Por: Jornal Sul Brasil | 26/11/2020

Os dirigentes do Sindicato Empresarial das Indústrias Metalúrgicas, Mecânicas e do Material Elétrico da Região de Chapecó (Simec) para o mandato entre 2021 e 2023 foram empossados na manhã desta quinta-feira, 26 de novembro. Tomaram posse os membros titulares e suplentes da diretoria administrativa, conselho fiscal e delegados representantes na Federação das Indústrias de Santa Catarina (Fiesc). 

Na abertura da reunião mensal da diretoria, o atual presidente, Adilson Campos, destacou as principais atividades desenvolvidas desde 2018, entre elas a promoção de missões empresariais, visitas técnicas, reuniões setoriais e a assinatura de convenções coletivas compatíveis com o porte das empresas. Citou, ainda, o grande o número de cursos, palestras, reuniões e outras iniciativas voltadas para o aperfeiçoamento do empresário associado e de seus colaboradores. Adilson lembrou que as atividades ocorreram presencialmente até que o coronavírus obrigou a proceder adequações, o que fez com que o Simec se adaptasse rapidamente com a realização de vários eventos em ambiente on-line.

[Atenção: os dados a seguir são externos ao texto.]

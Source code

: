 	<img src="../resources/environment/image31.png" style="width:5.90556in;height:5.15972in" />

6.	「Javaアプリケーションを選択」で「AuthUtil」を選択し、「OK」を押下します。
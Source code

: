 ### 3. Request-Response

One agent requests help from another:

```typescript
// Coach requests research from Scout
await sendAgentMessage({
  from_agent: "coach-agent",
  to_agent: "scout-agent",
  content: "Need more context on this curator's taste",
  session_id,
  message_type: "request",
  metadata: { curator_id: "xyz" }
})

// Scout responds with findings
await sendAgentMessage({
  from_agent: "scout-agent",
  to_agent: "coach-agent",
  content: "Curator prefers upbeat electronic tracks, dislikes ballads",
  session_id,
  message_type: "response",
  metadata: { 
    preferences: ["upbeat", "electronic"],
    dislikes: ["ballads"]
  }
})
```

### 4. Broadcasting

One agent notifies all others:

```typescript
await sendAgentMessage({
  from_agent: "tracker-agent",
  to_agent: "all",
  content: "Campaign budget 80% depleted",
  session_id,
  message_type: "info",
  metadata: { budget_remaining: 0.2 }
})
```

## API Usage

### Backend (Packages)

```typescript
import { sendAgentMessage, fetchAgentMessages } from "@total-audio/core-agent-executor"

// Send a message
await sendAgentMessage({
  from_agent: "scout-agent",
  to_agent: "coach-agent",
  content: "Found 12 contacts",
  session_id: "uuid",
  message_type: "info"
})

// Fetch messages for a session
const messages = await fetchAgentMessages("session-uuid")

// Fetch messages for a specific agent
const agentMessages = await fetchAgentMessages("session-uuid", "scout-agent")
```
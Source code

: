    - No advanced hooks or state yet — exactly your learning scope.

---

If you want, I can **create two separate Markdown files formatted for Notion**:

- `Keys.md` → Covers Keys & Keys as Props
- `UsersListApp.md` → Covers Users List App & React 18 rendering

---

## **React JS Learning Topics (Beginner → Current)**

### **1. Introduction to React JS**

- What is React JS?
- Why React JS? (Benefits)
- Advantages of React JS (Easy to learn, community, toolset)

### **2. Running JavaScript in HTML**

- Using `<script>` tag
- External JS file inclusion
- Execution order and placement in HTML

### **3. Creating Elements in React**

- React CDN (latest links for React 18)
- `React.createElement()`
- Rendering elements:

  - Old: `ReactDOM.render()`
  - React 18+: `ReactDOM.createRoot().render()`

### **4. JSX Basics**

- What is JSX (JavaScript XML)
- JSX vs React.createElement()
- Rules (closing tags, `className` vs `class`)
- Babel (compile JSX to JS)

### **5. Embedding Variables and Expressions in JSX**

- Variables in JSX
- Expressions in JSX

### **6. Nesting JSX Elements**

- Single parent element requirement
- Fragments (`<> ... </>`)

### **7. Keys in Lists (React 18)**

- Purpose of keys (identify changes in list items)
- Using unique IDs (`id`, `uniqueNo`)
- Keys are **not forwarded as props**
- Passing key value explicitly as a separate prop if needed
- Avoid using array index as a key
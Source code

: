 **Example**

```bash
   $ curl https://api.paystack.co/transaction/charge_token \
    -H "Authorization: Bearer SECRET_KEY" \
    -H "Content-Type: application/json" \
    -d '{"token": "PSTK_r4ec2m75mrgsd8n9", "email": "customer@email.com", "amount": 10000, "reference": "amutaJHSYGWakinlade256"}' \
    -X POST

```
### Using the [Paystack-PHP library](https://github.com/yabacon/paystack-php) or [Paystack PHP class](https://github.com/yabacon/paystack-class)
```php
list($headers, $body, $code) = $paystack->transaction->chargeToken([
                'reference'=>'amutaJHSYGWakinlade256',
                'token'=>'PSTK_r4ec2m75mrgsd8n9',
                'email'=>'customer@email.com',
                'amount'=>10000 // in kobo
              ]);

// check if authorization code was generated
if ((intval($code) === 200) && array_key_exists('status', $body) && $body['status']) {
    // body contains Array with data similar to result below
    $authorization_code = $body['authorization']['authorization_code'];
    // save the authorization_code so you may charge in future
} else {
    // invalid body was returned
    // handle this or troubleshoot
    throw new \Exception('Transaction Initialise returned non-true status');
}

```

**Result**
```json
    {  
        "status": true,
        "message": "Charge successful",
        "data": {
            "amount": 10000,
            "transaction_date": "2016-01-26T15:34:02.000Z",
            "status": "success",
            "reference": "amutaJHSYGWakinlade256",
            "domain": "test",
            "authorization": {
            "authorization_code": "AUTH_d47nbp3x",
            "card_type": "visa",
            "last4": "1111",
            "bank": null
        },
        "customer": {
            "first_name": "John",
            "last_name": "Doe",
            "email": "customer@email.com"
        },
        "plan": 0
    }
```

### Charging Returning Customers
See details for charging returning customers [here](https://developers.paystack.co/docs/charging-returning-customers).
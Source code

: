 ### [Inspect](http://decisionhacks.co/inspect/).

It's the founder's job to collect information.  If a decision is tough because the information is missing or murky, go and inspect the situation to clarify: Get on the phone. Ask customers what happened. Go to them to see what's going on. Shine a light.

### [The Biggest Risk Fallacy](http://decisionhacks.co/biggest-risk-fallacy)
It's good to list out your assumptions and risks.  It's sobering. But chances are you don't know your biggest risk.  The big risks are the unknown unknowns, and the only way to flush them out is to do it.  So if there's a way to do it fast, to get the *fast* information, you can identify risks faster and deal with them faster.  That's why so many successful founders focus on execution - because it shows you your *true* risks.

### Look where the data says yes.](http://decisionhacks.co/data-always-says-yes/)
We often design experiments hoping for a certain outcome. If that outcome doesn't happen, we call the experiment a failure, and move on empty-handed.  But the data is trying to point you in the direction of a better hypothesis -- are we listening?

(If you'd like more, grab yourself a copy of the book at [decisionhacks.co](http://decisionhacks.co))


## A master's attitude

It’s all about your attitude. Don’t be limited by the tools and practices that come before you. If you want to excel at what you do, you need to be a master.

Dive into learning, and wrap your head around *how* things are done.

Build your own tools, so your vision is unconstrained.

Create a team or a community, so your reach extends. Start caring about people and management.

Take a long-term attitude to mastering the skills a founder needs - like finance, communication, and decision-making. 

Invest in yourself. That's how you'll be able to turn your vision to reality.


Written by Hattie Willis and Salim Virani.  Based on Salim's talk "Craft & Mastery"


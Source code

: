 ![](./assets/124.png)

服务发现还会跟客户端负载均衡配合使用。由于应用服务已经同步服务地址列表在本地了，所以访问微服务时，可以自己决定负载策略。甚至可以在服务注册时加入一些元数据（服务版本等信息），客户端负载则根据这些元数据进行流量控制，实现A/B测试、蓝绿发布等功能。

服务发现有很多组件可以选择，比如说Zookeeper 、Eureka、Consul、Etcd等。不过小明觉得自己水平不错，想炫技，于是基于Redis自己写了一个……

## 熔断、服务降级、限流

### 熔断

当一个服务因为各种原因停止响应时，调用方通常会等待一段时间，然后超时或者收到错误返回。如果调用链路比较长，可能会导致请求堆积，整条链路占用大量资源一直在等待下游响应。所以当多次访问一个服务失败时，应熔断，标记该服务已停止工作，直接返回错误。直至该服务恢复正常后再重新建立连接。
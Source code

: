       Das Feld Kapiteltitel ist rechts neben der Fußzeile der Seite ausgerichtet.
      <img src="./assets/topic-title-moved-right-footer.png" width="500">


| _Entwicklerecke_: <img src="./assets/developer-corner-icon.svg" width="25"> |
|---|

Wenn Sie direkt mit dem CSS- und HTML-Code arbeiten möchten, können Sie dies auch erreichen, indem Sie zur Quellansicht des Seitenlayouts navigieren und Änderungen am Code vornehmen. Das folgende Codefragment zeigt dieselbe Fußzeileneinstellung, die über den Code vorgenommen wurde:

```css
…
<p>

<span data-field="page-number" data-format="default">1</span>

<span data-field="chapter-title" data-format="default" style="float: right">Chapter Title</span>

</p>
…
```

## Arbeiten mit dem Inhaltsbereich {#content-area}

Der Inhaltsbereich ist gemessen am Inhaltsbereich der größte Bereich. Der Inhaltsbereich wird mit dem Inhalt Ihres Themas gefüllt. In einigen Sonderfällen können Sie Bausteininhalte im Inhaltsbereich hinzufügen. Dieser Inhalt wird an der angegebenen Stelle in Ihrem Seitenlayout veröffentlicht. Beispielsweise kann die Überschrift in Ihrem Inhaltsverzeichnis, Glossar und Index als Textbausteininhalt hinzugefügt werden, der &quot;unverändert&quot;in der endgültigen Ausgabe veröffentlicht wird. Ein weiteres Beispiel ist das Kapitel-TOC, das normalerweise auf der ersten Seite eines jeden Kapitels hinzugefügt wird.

Outro fato destacado foi a passagem dos 32 anos do Simec, a serem completados no próximo dia 5 de dezembro. Para o atual presidente, todas as tratativas conduzidas “foram além dos interesses empresariais, mas também da comunidade em geral”. Ele também agradeceu aos dirigentes pela participação no trabalho desenvolvido.

Cenário Político-Econômico

Ao tomar posse o novo presidente do Simec, Nei Roberto Hermes, agradeceu aos componentes da nova gestão “pela confiança e a generosidade em atuar em prol da entidade e do segmento”. Também conclamou os diretores, conselheiros, delegados regionais e diretores setoriais para “o empenho máximo na construção e execução das ações para o aprimoramento, defesa e fortalecimento do setor”. Além disso, lembrou das incertezas geradas pela pandemia do coronavírus, as dificuldades enfrentadas e indicou a continuidade da busca pela manutenção e prosperidade das empresas.

O novo presidente disse esperar, no ambiente político-econômico nacional, pelos desdobramentos das reformas administrativa e tributária. Argumentou que essas mudanças precisam trazer “alívio nos gastos públicos e um cenário menos complexo, com redução do número e também do percentual de tributos”.